In order to be Silicon Valley, the first thing a place like Moncton needs is
money. Lots and lots of money. Silicon Valley got it's money because the US
Government wanted lots of Cold War gadgets.

The second thing is someone in charge that is smart enough to spend that money
correctly. Silicon Valley had Frederick Terman, who was very good at this.

The third thing you need is someone stupid. Well, not stupid in your area but
somewhere else. Someone who is willing to give you everything you want on a
silver platter for free because they think it's worthless. For example, in
Silicon Valley, these "things" are smart geeks. Other cities didn't care
enough to keep them so Silicon Valley took them one by one.

------
mchannon
I think the answer may actually be far easier to quantify:

Ambitious people.

Many of the areas outside of the bay are composed solely of people who either
want a job that pays their bills, or don't want to work at all.
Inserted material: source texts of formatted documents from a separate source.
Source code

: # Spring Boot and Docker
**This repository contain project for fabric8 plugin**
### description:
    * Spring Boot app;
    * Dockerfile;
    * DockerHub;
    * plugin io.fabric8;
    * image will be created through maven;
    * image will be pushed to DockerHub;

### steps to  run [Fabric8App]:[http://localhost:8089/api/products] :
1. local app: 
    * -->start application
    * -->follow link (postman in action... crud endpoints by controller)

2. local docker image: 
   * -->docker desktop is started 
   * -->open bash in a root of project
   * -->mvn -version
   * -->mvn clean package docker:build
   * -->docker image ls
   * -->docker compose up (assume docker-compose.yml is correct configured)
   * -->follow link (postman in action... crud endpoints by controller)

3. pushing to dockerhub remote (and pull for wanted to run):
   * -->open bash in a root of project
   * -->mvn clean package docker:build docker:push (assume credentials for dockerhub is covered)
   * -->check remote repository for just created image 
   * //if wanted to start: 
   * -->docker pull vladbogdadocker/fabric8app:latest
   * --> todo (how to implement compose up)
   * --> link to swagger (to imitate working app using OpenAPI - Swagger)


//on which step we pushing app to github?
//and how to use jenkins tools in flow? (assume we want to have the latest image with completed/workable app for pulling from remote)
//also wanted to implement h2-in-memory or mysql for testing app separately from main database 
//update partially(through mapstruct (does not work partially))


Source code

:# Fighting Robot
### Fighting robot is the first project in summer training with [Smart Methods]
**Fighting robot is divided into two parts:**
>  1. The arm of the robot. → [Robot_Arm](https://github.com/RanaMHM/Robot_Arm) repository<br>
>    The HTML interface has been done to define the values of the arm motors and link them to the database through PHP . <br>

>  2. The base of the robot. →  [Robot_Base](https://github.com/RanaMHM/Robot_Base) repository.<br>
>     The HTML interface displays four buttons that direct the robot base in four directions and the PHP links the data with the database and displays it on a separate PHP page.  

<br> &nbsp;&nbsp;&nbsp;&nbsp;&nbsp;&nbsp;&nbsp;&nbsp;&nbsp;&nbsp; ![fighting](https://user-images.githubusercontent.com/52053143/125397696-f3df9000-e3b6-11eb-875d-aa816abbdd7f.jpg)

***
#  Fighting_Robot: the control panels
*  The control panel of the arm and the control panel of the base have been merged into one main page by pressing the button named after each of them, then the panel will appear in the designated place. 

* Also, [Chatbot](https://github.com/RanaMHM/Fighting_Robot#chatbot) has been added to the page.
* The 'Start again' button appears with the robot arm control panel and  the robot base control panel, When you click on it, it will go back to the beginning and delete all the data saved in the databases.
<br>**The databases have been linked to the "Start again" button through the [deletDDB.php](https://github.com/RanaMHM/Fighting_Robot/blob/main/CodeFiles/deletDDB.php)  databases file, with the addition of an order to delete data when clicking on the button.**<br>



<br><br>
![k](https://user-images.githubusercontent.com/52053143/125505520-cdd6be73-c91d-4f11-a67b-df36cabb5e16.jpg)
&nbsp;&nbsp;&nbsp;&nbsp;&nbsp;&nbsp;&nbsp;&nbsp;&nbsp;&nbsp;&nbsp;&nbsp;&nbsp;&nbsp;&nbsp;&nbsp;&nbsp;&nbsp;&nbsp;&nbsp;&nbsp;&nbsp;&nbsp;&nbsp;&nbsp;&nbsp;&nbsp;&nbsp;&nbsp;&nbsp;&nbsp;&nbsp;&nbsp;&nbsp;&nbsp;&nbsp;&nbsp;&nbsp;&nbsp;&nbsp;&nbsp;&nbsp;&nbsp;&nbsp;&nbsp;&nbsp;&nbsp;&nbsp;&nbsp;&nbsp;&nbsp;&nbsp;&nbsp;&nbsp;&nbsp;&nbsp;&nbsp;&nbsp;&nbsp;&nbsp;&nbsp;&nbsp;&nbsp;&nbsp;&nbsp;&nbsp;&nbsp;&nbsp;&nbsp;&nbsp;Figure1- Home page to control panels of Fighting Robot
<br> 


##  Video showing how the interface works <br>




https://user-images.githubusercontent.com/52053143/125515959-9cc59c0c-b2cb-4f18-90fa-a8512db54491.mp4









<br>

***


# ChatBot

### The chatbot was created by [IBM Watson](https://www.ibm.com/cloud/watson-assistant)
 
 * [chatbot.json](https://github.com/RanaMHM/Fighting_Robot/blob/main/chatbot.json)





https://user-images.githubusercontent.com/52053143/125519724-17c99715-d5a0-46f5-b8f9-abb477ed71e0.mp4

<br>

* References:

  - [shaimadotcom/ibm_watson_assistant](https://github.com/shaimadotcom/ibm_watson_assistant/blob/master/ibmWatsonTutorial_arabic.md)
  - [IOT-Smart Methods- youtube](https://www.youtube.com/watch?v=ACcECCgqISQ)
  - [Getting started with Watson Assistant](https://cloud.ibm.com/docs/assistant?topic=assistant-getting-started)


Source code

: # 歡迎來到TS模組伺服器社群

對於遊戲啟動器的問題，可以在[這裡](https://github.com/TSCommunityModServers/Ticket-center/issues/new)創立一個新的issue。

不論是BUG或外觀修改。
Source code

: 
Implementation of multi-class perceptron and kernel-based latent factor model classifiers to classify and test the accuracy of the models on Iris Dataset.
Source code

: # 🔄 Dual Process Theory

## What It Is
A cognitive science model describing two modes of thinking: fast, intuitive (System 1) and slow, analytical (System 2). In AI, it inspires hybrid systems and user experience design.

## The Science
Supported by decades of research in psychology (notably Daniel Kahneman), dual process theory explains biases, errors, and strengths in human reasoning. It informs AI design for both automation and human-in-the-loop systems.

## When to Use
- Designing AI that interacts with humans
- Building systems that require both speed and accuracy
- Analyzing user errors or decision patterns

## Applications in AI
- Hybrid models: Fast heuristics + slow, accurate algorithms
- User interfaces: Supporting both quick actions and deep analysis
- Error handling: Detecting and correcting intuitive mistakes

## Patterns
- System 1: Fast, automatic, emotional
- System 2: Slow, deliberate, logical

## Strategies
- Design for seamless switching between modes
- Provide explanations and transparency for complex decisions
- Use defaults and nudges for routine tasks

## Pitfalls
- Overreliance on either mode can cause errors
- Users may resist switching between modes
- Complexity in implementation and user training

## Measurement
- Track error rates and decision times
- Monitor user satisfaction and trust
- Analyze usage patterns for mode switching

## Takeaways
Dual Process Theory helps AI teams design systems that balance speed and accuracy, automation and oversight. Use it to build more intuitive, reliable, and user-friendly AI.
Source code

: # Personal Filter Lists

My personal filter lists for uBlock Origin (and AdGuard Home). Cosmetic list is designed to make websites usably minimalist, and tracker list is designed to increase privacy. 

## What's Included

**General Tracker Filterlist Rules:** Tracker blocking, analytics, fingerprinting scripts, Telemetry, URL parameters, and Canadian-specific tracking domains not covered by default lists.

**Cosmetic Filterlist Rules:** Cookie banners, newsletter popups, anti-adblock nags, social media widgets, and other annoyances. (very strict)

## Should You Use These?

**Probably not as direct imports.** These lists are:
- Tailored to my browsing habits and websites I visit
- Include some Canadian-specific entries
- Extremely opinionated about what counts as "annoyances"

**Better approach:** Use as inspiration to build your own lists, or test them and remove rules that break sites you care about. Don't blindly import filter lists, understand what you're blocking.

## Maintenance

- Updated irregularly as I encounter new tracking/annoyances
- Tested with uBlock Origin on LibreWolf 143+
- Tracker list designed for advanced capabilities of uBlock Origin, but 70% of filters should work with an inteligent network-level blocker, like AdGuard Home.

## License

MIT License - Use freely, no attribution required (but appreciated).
The bay sort-of self-selects for ambitious people; salarymen and slobs get
priced (or even bred) out, and the best and brightest are drawn in, either by
educational opportunities, high-growth job opportunities, or the community
itself.

New York, Boston, Boulder, Austin.. these places also have ambitious people.
This is in part because ambitious people like living near other ambitious
people.

------
dreamdu5t
Silicon Valley is a brand. The critical component is building the reputation
and mythology of being a "vibrant tech hub."

------
Mz
Clickable: <http://www.paulgraham.com/siliconvalley.html>

Stanford had some role in fostering Silicon Valley. I don't recall the
details, but if I were trying to "recreate Silicon Valley" I would research
that and then see if there was a way to get a local college involved doing
something similar. Then I would look at various incubators, their success
rates and details of their programs and see what low cost things could be
implemented. Even just fostering meetups locally might get the ball rolling.
You do not necessarily need much resources to get things started.